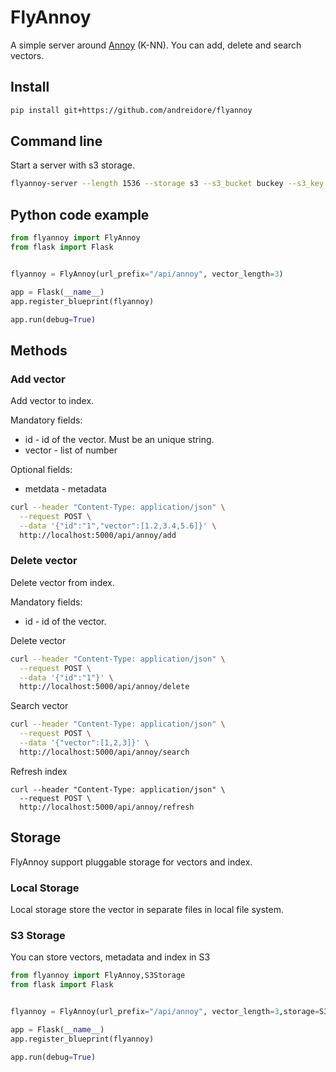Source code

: # FlyAnnoy


A simple server around [Annoy](https://github.com/spotify/annoy) (K-NN). You can add, delete and search vectors. 

## Install

```sh
pip install git+https://github.com/andreidore/flyannoy
```

## Command line 


Start a server  with s3 storage.

```sh
flyannoy-server --length 1536 --storage s3 --s3_bucket buckey --s3_key key 
```

## Python code example

```python
from flyannoy import FlyAnnoy
from flask import Flask


flyannoy = FlyAnnoy(url_prefix="/api/annoy", vector_length=3)

app = Flask(__name__)
app.register_blueprint(flyannoy)

app.run(debug=True)

```

## Methods

### Add vector

Add vector to index. 

Mandatory fields:

* id - id of the vector. Must be an unique string. 
* vector - list of number

Optional fields:

* metdata - metadata

```sh
curl --header "Content-Type: application/json" \
  --request POST \
  --data '{"id":"1","vector":[1.2,3.4,5.6]}' \
  http://localhost:5000/api/annoy/add
```

### Delete vector

Delete vector from index. 

Mandatory fields:

* id - id of the vector.

Delete vector
```sh
curl --header "Content-Type: application/json" \
  --request POST \
  --data '{"id":"1"}' \
  http://localhost:5000/api/annoy/delete
```


Search vector
```sh
curl --header "Content-Type: application/json" \
  --request POST \
  --data '{"vector":[1,2,3]}' \
  http://localhost:5000/api/annoy/search
```

Refresh index
```
curl --header "Content-Type: application/json" \
  --request POST \
  http://localhost:5000/api/annoy/refresh
```

## Storage 

FlyAnnoy support pluggable storage for vectors and index.

### Local Storage

Local storage store the vector in separate files in local file system. 


### S3 Storage

You can store vectors, metadata and index in S3

```python
from flyannoy import FlyAnnoy,S3Storage
from flask import Flask


flyannoy = FlyAnnoy(url_prefix="/api/annoy", vector_length=3,storage=S3Storage("bucket","key","local_path")

app = Flask(__name__)
app.register_blueprint(flyannoy)

app.run(debug=True)
```

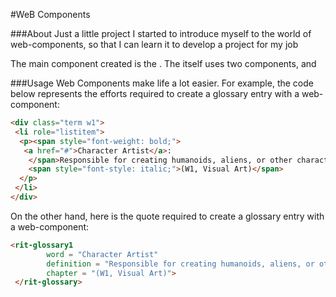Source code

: #WeB Components

###About
Just a little project I started to introduce myself to the world of web-components, so that I can learn it to develop a project for my job

The main component created is the **<glossary-container>**. The **<glossary-container>** itself uses two components, 
  **<rit-glossary1>** and **<glossary-search>**
  
###Usage
Web Components make life a lot easier. For example, the code below represents the efforts required to create a glossary entry with a web-component:

``` html
<div class="term w1">
 <li role="listitem">
  <p><span style="font-weight: bold;">
   <a href="#">Character Artist</a>: 
    </span>Responsible for creating humanoids, aliens, or other characters in the game. 
    <span style="font-style: italic;">(W1, Visual Art)</span>
  </p>
 </li>
</div>
```

On the other hand, here is the quote required to create a glossary entry with a web-component:

``` html
<rit-glossary1 
        word = "Character Artist" 
        definition = "Responsible for creating humanoids, aliens, or other characters in the game."
        chapter = "(W1, Visual Art)">
 </rit-glossary>

```


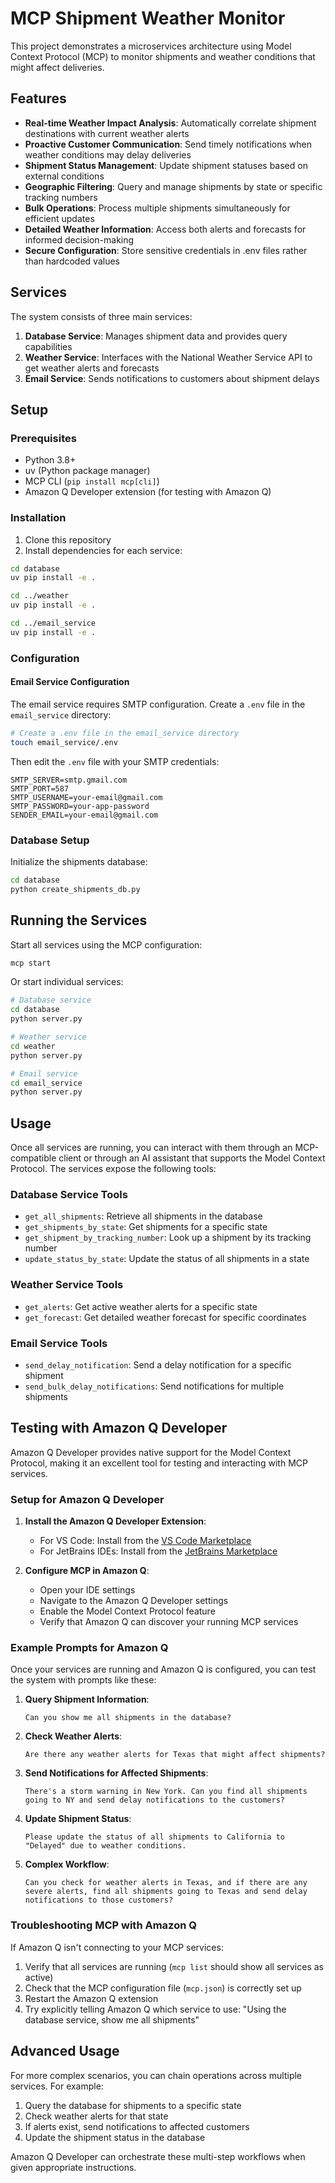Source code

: # MCP Shipment Weather Monitor

This project demonstrates a microservices architecture using Model Context Protocol (MCP) to monitor shipments and weather conditions that might affect deliveries.

## Features

- **Real-time Weather Impact Analysis**: Automatically correlate shipment destinations with current weather alerts
- **Proactive Customer Communication**: Send timely notifications when weather conditions may delay deliveries
- **Shipment Status Management**: Update shipment statuses based on external conditions
- **Geographic Filtering**: Query and manage shipments by state or specific tracking numbers
- **Bulk Operations**: Process multiple shipments simultaneously for efficient updates
- **Detailed Weather Information**: Access both alerts and forecasts for informed decision-making
- **Secure Configuration**: Store sensitive credentials in .env files rather than hardcoded values

## Services

The system consists of three main services:

1. **Database Service**: Manages shipment data and provides query capabilities
2. **Weather Service**: Interfaces with the National Weather Service API to get weather alerts and forecasts
3. **Email Service**: Sends notifications to customers about shipment delays

## Setup

### Prerequisites

- Python 3.8+
- uv (Python package manager)
- MCP CLI (`pip install mcp[cli]`)
- Amazon Q Developer extension (for testing with Amazon Q)

### Installation

1. Clone this repository
2. Install dependencies for each service:

```bash
cd database
uv pip install -e .

cd ../weather
uv pip install -e .

cd ../email_service
uv pip install -e .
```

### Configuration

#### Email Service Configuration

The email service requires SMTP configuration. Create a `.env` file in the `email_service` directory:

```bash
# Create a .env file in the email_service directory
touch email_service/.env
```

Then edit the `.env` file with your SMTP credentials:

```
SMTP_SERVER=smtp.gmail.com
SMTP_PORT=587
SMTP_USERNAME=your-email@gmail.com
SMTP_PASSWORD=your-app-password
SENDER_EMAIL=your-email@gmail.com
```

### Database Setup

Initialize the shipments database:

```bash
cd database
python create_shipments_db.py
```

## Running the Services

Start all services using the MCP configuration:

```bash
mcp start
```

Or start individual services:

```bash
# Database service
cd database
python server.py

# Weather service
cd weather
python server.py

# Email service
cd email_service
python server.py
```

## Usage

Once all services are running, you can interact with them through an MCP-compatible client or through an AI assistant that supports the Model Context Protocol. The services expose the following tools:

### Database Service Tools
- `get_all_shipments`: Retrieve all shipments in the database
- `get_shipments_by_state`: Get shipments for a specific state
- `get_shipment_by_tracking_number`: Look up a shipment by its tracking number
- `update_status_by_state`: Update the status of all shipments in a state

### Weather Service Tools
- `get_alerts`: Get active weather alerts for a specific state
- `get_forecast`: Get detailed weather forecast for specific coordinates

### Email Service Tools
- `send_delay_notification`: Send a delay notification for a specific shipment
- `send_bulk_delay_notifications`: Send notifications for multiple shipments

## Testing with Amazon Q Developer

Amazon Q Developer provides native support for the Model Context Protocol, making it an excellent tool for testing and interacting with MCP services.

### Setup for Amazon Q Developer

1. **Install the Amazon Q Developer Extension**:
   - For VS Code: Install from the [VS Code Marketplace](https://marketplace.visualstudio.com/items?itemName=AmazonWebServices.amazon-q-vscode)
   - For JetBrains IDEs: Install from the [JetBrains Marketplace](https://plugins.jetbrains.com/plugin/20498-amazon-q)

2. **Configure MCP in Amazon Q**:
   - Open your IDE settings
   - Navigate to the Amazon Q Developer settings
   - Enable the Model Context Protocol feature
   - Verify that Amazon Q can discover your running MCP services

### Example Prompts for Amazon Q

Once your services are running and Amazon Q is configured, you can test the system with prompts like these:

1. **Query Shipment Information**:
   ```
   Can you show me all shipments in the database?
   ```

2. **Check Weather Alerts**:
   ```
   Are there any weather alerts for Texas that might affect shipments?
   ```

3. **Send Notifications for Affected Shipments**:
   ```
   There's a storm warning in New York. Can you find all shipments going to NY and send delay notifications to the customers?
   ```

4. **Update Shipment Status**:
   ```
   Please update the status of all shipments to California to "Delayed" due to weather conditions.
   ```

5. **Complex Workflow**:
   ```
   Can you check for weather alerts in Texas, and if there are any severe alerts, find all shipments going to Texas and send delay notifications to those customers?
   ```

### Troubleshooting MCP with Amazon Q

If Amazon Q isn't connecting to your MCP services:

1. Verify that all services are running (`mcp list` should show all services as active)
2. Check that the MCP configuration file (`mcp.json`) is correctly set up
3. Restart the Amazon Q extension
4. Try explicitly telling Amazon Q which service to use: "Using the database service, show me all shipments"

## Advanced Usage

For more complex scenarios, you can chain operations across multiple services. For example:

1. Query the database for shipments to a specific state
2. Check weather alerts for that state
3. If alerts exist, send notifications to affected customers
4. Update the shipment status in the database

Amazon Q Developer can orchestrate these multi-step workflows when given appropriate instructions.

▶ _YOUR OBJECTIVE_
Copy task for the entries above: every line with the string "gmail".

▶ _SOLUTION TO THE EXERCISE_
SMTP_SERVER=smtp.gmail.com
SMTP_USERNAME=your-email@gmail.com
SENDER_EMAIL=your-email@gmail.com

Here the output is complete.